12.4.10

Sempre e só amanhã


"E agora chegara o momento de decidir se continuaria ou não vendo Ulisses. Em súbita revolta ela não quis aprender o que ele pacientemente parecia querer ensinar e ela mesma aprender - revoltava-se sobretudo porque aquela não era para ela época de "meditação" que de súbito parecia ridícula: estava vibrando em puro desejo como lhe acontecia antes e depois da menstruação.
Mas era como se ele quisesse que ela aprendesse a andar com as próprias pernas e só então, preparada para a liberdade por Ulisses, ela fosse dele - o que é que ele queria dela, além de tranquilamente desejá-la?"


- trecho de "Uma Aprendizagem ou O Livro dos Prazeres"

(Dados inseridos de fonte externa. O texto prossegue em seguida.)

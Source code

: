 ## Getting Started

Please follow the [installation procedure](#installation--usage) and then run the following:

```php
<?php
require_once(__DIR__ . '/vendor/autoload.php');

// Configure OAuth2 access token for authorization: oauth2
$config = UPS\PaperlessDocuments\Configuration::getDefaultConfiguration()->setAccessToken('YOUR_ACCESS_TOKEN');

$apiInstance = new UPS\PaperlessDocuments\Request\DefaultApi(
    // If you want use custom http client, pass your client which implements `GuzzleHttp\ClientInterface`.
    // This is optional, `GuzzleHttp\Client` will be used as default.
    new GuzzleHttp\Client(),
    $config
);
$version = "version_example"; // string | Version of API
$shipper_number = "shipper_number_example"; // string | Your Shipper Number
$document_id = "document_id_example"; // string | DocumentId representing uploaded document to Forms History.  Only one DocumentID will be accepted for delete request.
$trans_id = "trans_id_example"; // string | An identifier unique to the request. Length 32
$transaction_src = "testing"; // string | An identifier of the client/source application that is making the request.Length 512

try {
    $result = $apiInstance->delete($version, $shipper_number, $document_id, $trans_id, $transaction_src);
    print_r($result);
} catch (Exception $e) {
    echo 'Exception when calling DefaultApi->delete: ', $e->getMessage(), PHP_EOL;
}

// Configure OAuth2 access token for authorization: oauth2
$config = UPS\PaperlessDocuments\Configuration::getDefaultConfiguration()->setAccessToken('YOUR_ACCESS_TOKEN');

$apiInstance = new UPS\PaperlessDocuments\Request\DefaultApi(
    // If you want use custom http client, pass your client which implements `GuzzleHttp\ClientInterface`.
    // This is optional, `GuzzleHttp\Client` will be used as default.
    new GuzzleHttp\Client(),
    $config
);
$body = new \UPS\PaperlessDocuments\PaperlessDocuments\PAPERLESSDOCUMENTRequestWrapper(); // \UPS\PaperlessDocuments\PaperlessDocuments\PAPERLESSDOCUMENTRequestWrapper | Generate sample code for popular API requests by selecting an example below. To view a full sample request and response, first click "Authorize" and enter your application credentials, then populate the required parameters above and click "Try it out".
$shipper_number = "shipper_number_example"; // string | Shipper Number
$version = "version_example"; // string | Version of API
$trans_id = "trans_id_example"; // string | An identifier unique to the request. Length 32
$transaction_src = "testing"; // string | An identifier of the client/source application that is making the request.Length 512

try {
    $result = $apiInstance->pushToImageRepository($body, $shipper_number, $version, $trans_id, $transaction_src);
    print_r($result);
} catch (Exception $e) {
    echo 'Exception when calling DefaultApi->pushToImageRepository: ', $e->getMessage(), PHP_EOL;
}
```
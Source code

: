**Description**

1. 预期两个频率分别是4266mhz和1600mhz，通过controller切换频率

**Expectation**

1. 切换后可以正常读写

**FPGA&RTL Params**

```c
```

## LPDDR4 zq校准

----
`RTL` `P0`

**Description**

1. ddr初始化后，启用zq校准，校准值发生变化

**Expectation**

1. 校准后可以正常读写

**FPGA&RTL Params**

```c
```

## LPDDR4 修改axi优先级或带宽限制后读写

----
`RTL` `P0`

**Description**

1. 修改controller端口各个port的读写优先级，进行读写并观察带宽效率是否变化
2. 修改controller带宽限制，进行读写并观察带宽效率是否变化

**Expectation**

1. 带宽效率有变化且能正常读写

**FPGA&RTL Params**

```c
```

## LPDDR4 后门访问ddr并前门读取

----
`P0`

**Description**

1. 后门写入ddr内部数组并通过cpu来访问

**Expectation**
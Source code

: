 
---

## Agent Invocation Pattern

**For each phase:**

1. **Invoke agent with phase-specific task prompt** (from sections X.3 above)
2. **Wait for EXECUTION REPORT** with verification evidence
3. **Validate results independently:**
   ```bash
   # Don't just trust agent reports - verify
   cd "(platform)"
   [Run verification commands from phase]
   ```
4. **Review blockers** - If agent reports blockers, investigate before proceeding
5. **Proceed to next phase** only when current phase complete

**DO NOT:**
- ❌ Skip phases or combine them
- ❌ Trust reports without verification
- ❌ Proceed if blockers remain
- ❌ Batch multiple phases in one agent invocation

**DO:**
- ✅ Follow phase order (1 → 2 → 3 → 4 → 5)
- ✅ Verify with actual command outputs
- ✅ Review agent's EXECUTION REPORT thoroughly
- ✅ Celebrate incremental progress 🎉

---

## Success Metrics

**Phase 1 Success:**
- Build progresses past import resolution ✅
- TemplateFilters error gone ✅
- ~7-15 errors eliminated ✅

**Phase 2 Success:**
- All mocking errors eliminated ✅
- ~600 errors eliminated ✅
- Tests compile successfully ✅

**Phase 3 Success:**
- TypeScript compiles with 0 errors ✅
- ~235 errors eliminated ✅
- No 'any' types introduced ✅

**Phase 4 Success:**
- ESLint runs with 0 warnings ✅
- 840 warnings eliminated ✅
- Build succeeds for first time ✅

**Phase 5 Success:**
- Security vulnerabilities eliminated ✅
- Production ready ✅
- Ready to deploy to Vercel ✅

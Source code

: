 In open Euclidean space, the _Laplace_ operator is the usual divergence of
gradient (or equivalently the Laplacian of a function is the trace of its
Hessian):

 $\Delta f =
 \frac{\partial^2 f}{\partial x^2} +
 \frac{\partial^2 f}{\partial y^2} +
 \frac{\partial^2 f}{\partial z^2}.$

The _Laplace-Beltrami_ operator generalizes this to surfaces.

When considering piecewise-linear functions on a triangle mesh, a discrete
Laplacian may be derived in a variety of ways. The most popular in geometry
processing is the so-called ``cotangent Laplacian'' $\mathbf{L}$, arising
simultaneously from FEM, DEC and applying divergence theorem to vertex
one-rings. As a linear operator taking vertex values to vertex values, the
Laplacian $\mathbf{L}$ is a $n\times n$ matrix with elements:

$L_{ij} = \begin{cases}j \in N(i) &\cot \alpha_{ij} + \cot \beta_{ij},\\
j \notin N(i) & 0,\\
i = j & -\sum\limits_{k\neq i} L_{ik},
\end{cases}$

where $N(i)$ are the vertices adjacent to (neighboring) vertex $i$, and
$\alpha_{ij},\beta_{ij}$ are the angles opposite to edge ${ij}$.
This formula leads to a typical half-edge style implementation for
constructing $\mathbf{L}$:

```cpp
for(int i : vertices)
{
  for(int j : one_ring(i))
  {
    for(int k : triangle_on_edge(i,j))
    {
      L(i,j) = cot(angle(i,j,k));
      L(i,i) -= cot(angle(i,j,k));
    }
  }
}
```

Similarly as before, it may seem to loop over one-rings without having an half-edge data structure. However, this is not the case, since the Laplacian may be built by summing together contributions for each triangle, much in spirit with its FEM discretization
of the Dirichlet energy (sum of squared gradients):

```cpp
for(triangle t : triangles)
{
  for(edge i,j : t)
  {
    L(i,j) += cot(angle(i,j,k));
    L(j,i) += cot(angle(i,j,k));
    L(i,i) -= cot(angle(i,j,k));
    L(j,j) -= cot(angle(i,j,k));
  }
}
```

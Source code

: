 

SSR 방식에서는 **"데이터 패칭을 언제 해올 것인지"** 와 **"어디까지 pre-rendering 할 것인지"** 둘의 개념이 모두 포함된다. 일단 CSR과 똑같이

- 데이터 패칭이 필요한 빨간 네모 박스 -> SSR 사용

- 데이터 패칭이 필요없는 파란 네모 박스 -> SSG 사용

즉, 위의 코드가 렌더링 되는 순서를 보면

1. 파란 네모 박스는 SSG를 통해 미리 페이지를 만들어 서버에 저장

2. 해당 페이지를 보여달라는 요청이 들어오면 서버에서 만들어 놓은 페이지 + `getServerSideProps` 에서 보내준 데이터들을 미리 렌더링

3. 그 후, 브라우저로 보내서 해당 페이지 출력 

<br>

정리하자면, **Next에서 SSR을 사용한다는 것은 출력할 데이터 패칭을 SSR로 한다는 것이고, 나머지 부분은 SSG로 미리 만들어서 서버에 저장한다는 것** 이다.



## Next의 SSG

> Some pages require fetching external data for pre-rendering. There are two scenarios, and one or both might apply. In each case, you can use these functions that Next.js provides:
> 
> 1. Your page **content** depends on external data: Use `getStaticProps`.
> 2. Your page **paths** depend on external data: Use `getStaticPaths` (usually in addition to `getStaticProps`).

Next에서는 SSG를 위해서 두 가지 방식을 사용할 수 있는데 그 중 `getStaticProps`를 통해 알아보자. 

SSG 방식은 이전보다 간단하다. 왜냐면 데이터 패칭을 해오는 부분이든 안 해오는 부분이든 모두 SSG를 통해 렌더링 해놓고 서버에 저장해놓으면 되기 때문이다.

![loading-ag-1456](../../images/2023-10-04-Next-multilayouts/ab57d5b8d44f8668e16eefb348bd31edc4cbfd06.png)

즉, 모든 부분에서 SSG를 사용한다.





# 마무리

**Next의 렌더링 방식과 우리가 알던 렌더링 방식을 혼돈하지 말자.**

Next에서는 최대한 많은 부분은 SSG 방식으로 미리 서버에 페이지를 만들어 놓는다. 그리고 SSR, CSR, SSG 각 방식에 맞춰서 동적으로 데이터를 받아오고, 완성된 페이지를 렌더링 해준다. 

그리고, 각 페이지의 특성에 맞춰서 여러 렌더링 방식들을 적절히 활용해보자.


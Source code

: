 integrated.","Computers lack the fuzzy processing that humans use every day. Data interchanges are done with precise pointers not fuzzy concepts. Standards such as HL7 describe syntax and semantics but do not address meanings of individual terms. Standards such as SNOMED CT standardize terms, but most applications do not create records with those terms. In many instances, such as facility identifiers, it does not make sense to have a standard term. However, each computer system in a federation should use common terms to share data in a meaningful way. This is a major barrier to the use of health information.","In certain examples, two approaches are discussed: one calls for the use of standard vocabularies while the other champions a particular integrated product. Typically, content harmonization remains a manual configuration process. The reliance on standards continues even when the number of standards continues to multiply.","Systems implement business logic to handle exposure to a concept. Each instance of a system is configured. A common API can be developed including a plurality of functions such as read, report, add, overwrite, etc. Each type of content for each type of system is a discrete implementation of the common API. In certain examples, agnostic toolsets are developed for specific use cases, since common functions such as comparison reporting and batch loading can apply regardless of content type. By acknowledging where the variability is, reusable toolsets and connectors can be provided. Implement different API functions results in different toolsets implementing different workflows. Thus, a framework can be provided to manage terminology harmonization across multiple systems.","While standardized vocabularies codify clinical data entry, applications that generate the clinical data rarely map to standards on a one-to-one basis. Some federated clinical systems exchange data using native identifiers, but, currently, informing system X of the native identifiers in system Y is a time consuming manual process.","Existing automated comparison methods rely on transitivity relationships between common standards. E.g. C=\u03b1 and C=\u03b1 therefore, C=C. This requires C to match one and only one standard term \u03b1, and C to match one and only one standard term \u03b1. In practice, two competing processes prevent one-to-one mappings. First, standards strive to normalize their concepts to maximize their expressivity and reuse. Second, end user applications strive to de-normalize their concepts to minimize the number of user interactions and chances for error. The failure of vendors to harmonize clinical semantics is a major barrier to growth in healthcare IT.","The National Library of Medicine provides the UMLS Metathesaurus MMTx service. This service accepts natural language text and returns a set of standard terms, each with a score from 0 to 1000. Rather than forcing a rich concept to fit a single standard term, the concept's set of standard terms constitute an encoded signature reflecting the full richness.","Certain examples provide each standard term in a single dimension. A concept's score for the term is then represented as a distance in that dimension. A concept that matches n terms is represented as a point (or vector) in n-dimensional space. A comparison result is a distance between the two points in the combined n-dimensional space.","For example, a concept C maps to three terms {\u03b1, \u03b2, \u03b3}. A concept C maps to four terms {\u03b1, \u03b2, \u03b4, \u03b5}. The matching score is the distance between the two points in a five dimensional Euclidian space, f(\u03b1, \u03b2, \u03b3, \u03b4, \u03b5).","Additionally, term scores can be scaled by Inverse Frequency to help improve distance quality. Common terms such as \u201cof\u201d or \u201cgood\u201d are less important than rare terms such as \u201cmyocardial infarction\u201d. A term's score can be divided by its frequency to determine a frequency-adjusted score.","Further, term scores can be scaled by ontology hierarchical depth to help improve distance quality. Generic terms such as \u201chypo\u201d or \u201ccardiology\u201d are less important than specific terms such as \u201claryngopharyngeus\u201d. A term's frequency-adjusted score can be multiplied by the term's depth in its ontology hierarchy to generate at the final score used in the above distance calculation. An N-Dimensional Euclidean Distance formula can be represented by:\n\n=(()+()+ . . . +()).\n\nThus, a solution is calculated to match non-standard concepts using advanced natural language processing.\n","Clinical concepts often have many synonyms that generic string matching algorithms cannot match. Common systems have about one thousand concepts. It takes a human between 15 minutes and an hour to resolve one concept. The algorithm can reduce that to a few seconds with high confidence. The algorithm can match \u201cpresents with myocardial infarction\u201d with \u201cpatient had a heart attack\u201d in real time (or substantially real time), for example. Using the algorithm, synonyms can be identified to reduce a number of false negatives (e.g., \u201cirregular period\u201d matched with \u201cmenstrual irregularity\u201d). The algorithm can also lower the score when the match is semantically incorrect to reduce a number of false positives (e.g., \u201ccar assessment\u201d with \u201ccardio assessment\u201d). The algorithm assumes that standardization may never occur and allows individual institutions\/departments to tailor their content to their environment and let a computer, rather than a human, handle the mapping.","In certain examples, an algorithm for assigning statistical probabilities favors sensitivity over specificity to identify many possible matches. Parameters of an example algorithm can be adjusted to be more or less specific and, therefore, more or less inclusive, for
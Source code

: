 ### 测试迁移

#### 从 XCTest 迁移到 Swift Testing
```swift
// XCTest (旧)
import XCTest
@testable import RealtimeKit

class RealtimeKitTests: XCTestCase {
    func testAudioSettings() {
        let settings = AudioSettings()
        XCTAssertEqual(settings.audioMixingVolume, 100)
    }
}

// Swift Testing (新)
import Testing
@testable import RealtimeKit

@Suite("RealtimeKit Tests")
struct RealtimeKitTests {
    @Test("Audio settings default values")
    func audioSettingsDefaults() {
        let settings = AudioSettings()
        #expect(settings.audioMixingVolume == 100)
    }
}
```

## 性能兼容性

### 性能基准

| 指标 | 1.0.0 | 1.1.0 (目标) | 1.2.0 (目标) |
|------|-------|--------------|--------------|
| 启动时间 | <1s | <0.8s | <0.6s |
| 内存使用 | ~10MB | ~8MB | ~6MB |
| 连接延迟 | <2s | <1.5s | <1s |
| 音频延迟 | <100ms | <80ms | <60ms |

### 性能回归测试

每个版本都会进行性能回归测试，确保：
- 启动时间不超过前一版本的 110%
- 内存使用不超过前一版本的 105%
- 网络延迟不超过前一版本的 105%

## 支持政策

Sempre achei que ler Clarice Lispector demandasse de mim um pouco mais que mera atenção ou devaneios literários. Estava certa. O texto de Clarice te puxa para o centro da sua dúvida, evocando as vivências mais intensas. Não é algo que se leia para passar o tempo, mas para jogar a rede no mar da emoção. É preciso vivência. É preciso um choro bem mais que a simples dor e a dor bem além do simples choro. É necessário misturar a alegria infantil incontida com o coração dilacerado por um amor que se foi. Talvez não seja necessário nada disso, só a poesia. Talvez essa seja eu, querendo evocar a temática que uso para tornar os textos do blog mais próximos à realidade que não me confunde, mas me apresenta. Clarice confunde na medida em que altera toda a estética gramatical na hora de transformar palavras em compêndios. Talvez a vida esteja além da estética que esperamos encontrar no cotidiano. As respostas sempre se encontram atrás da próxima curva. E você terá acesso a elas amanhã. Sempre e só amanhã. A busca incessante e o devaneio louco de preencher lacunas nos fazem escrever dias inteiros e criar existências sublimes. Gosto de ler Clarice, mas tenho muita dificuldade em entendê-la com completa clareza. Qual o que?! Assim também sou tantas vezes em relação à minha própria história.

2 comentários:

Fernando Rocha disse...

Decifrar os enigmas de Clarice tem lá sua graça, mas ás vezes nos deparamos com a inevitável dor inerente a raça humana.

Bibi disse...

É que muitas vezes a minha dor é a solidão acompanhada, grudada na alma como uma presença de fácil percepção. Vez ou outra eu a mando ir dormir. Vez ou outra eu a descubro na literatura!